Filing a Complaint under ADA Title II (State and Local Governments)
When you encounter discrimination by state and local governments, you may file an ADA Title II complaint. A form for filing a complaint is available online at http://www.ada.gov/t2cmpfrm.htm. You do not need to use the form, but the form will help you know the kind of information you should include in your complaint. You must file a complaint within 180 days of the discrimination. You may also file a lawsuit in state or federal court.
Title III – Public Accommodations (Businesses)
Title III of the Americans with Disabilities Act (ADA) requires businesses open to the public to ensure that individuals with a disability have equal access to all that the businesses have to offer. ADA Title III covers a wide range of places of public accommodation, including retail stores and the wide range of service businesses such as hotels, theaters, restaurants, doctors' and lawyers' offices, optometrists, dentists, banks, insurance agencies, museums, parks, libraries, day care centers, recreational programs, social service agencies, and private schools. It covers both profit and non-profit organizations.

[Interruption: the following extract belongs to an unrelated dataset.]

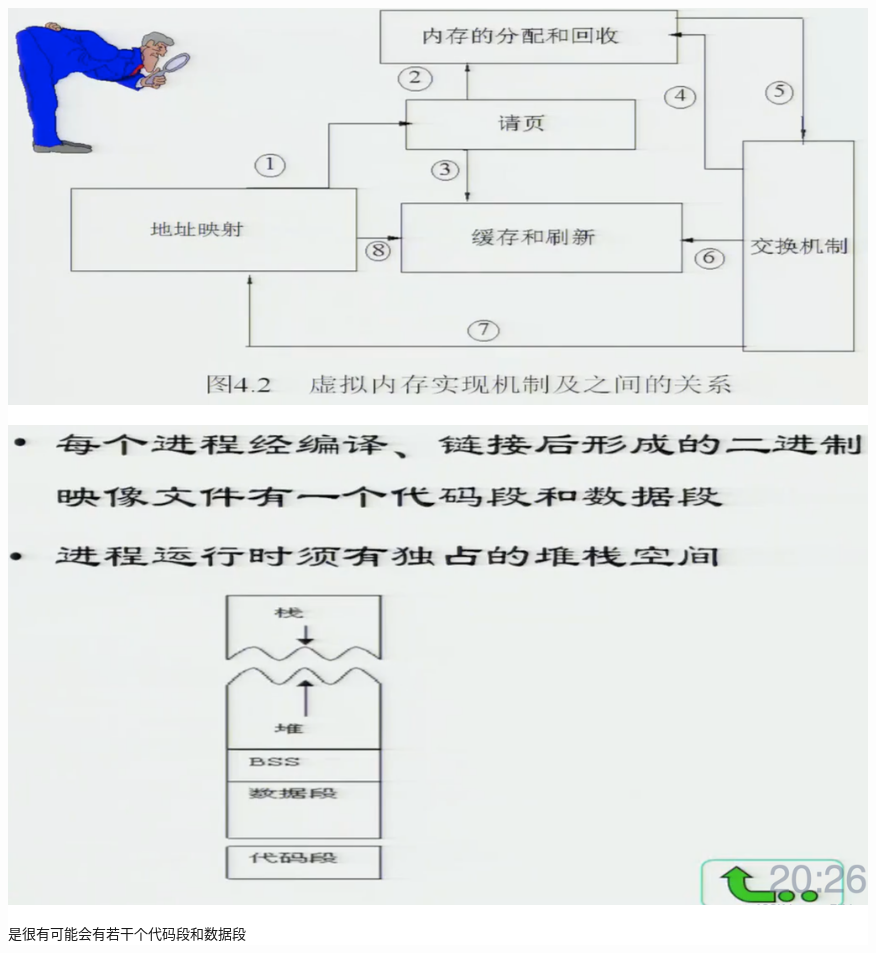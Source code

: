 ![image-20221027202305442](Linux内核陈莉君课程笔记.assets/image-20221027202305442.png)

![image-20221027202629018](Linux内核陈莉君课程笔记.assets/image-20221027202629018.png)

是很有可能会有若干个代码段和数据段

Unlike the employment section of the ADA, which only applies to employers with 15 or more employees, ADA Title III applies to all businesses, regardless of size.
Statute and Regulations: http://www.ada.gov/publicat.htm
In 2008, the U.S. Department of Justice proposed new rules for Title III of the ADA, which apply to places of public accommodation (businesses). The NAD filed comprehensive comments in response to those proposed new rules. See NAD Comments to ADA Title III Proposed Rules. No new rules have been issued, yet.
You may use the NAD Memo Public Accommodations, which provides general information about ADA Title III, to inform and advocate for equal access to many different kinds of businesses.
Other NAD Memos apply to specific businesses, such as private schools, higher education, and other educational opportunities, health care providers, hospitals and other health care facilities, lawyers and legal services, and hotels and motels.
An additional NAD Memo can be used to inform and advocate for access to Trade Shows and Exhibitions (which includes a “Model ADA Policy”).
Filing a Complaint under ADA Title III (Public Accommodations)
When you encounter discrimination by businesses that are open to the public, you can file a Title III complaint. You can find more information about filing a Title III complaint at http://www.ada.gov/t3compfm.htm. There is no time limit for filing an ADA Title III complaint with the U.S. Department of Justice, but you should file as soon as possible. You may also file a lawsuit in state or federal court.
Title IV – Telecommunications Relay Services
Title IV of the Americans with Disabilities Act (ADA) of 1990 mandated a nationwide system of telecommunications relay services to make the telephone network accessible to people who are deaf or hard of hearing or who have speech impairments. Title IV of the ADA added Section 225 to the Communications Act of 1934.
Related Issue: Telephones and Relay Services
Title V – Miscellaneous Provisions
Title V of the Americans with Disabilities Act (ADA) contains provisions that are not covered in other parts of the ADA. These provisions include:
States cannot claim immunity from ADA-related legal action. Individuals with disabilities may sue any state agency for violations of the ADA, but may not recover money damages.
Protects individuals with disabilities from retaliation for asserting their rights under the ADA.
Courts may award attorney's fees to the prevailing (winning) party in an ADA lawsuit
Congress is covered by the ADA.
Other federal and state laws can be stronger and provide greater protections and rights than the ADA.